Pour 2020, Criteo prévoit une chute d'environ 10% de ses revenus ex-TAC à taux de change constant et une réduction de 9% à 10% dès le premier trimestre. Un sérieux coup de frein provoqué par l'attrition des investissements des clients, notamment les plus gros, et plus généralement l'effritement du modèle économique du groupe.

L'activité principale de Criteo est le "reciblage publicitaire", qui consiste à suivre la navigation d'un internaute sur le web de sorte à lui proposer de la publicité pour des produits sur lesquels il s'est renseigné mais qu'il n'a pas acheté.

Google après Mozilla et Apple

Or, les possibilités de pistage sur internet sont aujourd'hui limitées à la fois par des législations qui imposent que l'internaute consente à l'utilisation publicitaire de ses informations personnelles, mais également par le blocage par les navigateurs internet des +cookies tiers+, des petits traceurs installés automatiquement sur l'appareil d'un internaute par les partenaires d'un site internet.

En janvier, le navigateur leader du marché Google Chrome annonçait se donner deux ans pour s'aligner sur ses concurrents Firefox (Mozilla) et Safari (Apple) qui avaient déjà banni, sans sursis, cette pratique.

"Les restrictions sur le ciblage publicitaire et l'application plus stricte des règles sur la vie privée" coûteront à Criteo 7 points de croissance en 2020, a développé le directeur financier du groupe Benoît Fouilland lors d'une conférence téléphonique avec des analystes.

L'action Criteo a perdu 75% de sa valeur depuis mai 2017, son dernier grand pic avant les premières annonces de restriction des cookies, sur les appareils mobiles d'Apple.
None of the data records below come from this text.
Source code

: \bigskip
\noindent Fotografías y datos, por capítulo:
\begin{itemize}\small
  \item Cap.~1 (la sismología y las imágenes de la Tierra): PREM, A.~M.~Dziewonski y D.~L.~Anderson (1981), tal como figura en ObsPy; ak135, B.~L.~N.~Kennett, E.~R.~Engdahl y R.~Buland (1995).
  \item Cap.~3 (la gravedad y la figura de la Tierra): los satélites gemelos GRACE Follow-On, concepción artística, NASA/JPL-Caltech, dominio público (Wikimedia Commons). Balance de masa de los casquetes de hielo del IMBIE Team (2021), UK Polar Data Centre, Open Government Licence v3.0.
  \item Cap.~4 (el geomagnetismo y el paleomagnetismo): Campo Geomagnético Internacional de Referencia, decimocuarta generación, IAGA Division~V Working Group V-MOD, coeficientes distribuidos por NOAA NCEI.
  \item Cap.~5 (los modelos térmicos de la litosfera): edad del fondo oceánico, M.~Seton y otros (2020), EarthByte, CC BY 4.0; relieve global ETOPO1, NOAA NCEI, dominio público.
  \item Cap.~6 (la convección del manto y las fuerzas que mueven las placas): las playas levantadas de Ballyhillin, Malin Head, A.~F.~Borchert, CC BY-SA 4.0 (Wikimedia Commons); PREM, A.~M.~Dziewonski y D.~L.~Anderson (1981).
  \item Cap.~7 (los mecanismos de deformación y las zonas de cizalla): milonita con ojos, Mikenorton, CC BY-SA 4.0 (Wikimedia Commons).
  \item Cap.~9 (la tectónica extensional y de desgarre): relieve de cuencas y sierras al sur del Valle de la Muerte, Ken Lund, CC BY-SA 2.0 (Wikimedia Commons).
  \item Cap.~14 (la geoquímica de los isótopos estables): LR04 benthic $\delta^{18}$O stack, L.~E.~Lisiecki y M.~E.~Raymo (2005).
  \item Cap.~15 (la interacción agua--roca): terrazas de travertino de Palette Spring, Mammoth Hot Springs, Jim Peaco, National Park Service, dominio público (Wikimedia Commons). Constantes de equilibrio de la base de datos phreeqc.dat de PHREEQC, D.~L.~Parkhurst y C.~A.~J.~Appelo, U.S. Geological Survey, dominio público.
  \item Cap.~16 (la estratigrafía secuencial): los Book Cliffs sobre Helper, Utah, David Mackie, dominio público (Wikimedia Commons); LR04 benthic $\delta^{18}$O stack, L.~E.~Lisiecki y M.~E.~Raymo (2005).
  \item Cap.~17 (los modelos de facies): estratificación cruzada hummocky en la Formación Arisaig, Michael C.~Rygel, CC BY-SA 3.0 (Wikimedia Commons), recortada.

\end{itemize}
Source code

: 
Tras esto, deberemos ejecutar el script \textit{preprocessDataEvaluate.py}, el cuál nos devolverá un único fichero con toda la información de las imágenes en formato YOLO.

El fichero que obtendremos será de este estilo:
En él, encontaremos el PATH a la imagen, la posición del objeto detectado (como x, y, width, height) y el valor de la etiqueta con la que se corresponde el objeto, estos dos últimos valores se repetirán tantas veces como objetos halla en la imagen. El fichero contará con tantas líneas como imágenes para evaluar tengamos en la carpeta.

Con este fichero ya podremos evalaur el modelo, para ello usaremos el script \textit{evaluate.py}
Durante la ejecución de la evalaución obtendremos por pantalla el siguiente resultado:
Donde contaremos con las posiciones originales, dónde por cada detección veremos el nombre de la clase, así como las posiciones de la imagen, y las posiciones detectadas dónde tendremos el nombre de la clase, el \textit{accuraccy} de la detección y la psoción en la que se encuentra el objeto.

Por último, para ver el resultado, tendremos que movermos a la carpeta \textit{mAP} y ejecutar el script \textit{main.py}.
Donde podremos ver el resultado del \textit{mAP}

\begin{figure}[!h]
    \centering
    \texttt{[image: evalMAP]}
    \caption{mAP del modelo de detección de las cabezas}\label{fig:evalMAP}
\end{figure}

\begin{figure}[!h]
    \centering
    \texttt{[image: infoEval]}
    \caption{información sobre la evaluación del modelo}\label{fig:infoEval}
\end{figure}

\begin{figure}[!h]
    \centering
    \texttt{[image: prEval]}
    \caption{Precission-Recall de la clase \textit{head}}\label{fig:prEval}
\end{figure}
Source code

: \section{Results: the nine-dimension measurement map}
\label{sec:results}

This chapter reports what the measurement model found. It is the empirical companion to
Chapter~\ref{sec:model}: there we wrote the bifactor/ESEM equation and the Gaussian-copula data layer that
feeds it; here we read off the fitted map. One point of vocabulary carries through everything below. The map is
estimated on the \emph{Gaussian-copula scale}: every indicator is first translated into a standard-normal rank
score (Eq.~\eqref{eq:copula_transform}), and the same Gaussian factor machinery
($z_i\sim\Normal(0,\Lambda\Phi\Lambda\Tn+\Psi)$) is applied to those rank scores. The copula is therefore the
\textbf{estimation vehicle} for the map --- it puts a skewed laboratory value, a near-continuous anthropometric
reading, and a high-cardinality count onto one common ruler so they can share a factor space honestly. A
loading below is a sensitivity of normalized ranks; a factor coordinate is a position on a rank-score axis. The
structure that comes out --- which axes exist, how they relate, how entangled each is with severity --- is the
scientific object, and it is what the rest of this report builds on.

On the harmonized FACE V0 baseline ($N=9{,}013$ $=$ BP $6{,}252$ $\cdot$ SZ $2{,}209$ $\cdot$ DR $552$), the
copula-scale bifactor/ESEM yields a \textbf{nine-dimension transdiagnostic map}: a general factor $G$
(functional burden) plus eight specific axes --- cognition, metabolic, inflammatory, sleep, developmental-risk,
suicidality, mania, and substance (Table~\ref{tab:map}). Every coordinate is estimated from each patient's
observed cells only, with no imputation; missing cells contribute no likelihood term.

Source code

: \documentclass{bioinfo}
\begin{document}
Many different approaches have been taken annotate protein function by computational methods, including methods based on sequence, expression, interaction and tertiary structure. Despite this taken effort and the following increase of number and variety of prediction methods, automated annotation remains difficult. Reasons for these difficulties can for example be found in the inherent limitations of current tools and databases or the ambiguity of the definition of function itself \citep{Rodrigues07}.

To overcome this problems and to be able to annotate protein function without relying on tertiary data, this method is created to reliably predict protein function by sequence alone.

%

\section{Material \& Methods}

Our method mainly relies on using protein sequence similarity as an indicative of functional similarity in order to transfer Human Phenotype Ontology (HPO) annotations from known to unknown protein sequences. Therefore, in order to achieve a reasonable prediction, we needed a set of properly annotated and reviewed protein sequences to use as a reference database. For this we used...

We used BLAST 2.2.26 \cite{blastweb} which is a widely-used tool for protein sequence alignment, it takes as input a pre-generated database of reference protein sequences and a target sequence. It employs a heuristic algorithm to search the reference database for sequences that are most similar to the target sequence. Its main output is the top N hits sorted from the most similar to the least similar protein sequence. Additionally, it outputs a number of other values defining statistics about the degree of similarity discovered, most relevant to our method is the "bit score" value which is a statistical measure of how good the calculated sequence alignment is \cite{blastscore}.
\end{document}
Sa valorisation passait après l'annonce de Google sous la barre du milliard de dollars. Mardi à 16H30, le titre perdait 4% à 14,41 dollars.

Pour limiter les coûts, Benoît Fouilland a également annoncé lors de la conférence avoir fermé au quatrième trimestre une antenne de son centre de recherche et développement sur l'intelligence artificielle installée en 2018 à Palo Alto en Californie.
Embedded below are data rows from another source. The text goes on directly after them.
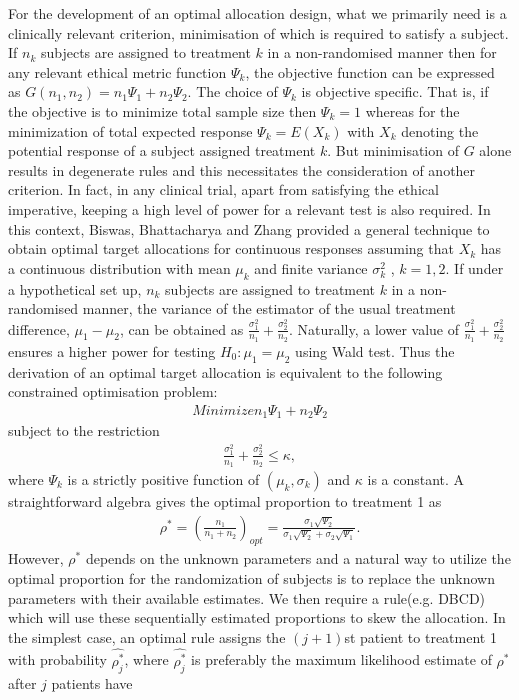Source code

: For the development of an optimal allocation design, what we primarily need is a clinically relevant criterion, minimisation of which is required to satisfy a subject. If  $n_k$ subjects are assigned to treatment $k$ in a non-randomised manner then  for any relevant ethical metric function  $\Psi_{k}$,  the objective function can be expressed as $G(n_1,n_2)=n_1
\Psi_{1}+ n_2\Psi_{2}$. The choice of $\Psi_{k}$ is objective specific. That is, if the objective is to minimize total sample size then $\Psi_{k}=1$ whereas for the minimization of total expected response $\Psi_{k}=E(X_k)$ with $X_k$ denoting the potential response of a subject assigned treatment $k$. But minimisation of $G$ alone results in degenerate rules and this
necessitates the consideration of  another criterion. In fact, in any
clinical trial, apart from satisfying the ethical imperative, keeping a high level of power for a relevant test is also required. In this context, Biswas, Bhattacharya and Zhang\cite{43}  provided a general technique to obtain optimal target allocations for continuous responses assuming that $X_k$ has  a continuous distribution with mean $\mu_{k}$ and finite variance ${\sigma_{k}^{2}}$ , $k=1,2$.  If under a hypothetical set up,  $n_{k}$
subjects are assigned to treatment $k$ in a non-randomised manner, the
variance of the estimator of the usual treatment difference, $\mu_{1}-\mu_{2}$, can be obtained as $\frac{\sigma_{1}^{2}}{n_1}+\frac{\sigma_{2}^{2}}{n_2}$. Naturally, a lower value of $\frac{\sigma_{1}^{2}}{n_1}+\frac{\sigma_{2}^{2}}{n_2}$ ensures a higher power for testing $H_{0}: \mu_1=\mu_2$ using Wald test. Thus the
derivation of an optimal target allocation is equivalent to the
following constrained optimisation problem:
\begin{eqnarray*}
Minimize  n_{1}\Psi_{1}+n_{2}\Psi_{2}
 \end{eqnarray*}
subject to the restriction
\begin{eqnarray*}
\frac{\sigma_{1}^{2}}{n_{1}}+\frac{\sigma_{2}^{2}}{n_{2}}\leq \kappa,
\end{eqnarray*}
where $\Psi_{k}$ is a strictly positive function of
$(\mu_{k},\sigma_k)$ and $\kappa$ is a constant. A straightforward
algebra gives the optimal proportion to treatment 1 as
\begin{eqnarray*}
\rho^{*}=\left(\frac{n_1}{n_{1}+n_{2}}\right)_{opt}=\frac{\sigma_{1}\sqrt{\Psi_{2}}}{\sigma_{1}\sqrt{\Psi_{2}}+\sigma_{2}\sqrt{\Psi_{1}}}.
\end{eqnarray*}
However, $\rho^{*}$ depends on the unknown parameters and a natural way to utilize the optimal proportion for the randomization of subjects is to replace the unknown parameters with their available estimates. We then require a rule(e.g. DBCD) which will use these sequentially estimated proportions to skew the allocation. In the simplest case, an optimal rule assigns the $(j+1)$st patient to treatment 1 with probability $\hat{\rho_{j}^{*}}$, where $\hat{\rho^{*}_{j}}$ is preferably the maximum likelihood estimate of $\rho^{*}$ after $j$ patients have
"Il sera difficile de redresser notre entreprise"

La nouvelle directrice générale Megan Clarken, qui a pris les rênes du groupe en octobre en remplacement du fondateur Jean-Baptiste Rudelle, resté président du conseil d'administration, a pour sa part dressé une liste des "défis que l'entreprise va devoir affronter", jugeant qu'ils n'étaient pas "insurmontables".

Criteo va notamment devoir réduire son exposition aux "cookies", a-t-elle expliqué, affirmant que le groupe avait développé des solutions permettant de remplacer les "cookies" tiers, mais également qu'il utilisait des identifiants persistants (créés par exemple à partir d'adresses email) pour 95% de ses quelque deux milliards de profils.

Le groupe doit également continuer d'innover dans de nouveaux produits sur d'autres supports (mobile, TV connectée) et mieux travailler avec les agences de communication, a-t-elle évoqué.

"Nous sommes conscients du fait qu'il sera difficile de redresser notre entreprise et que cela ne se fera pas du jour au lendemain", a ajouté Megan Clarken.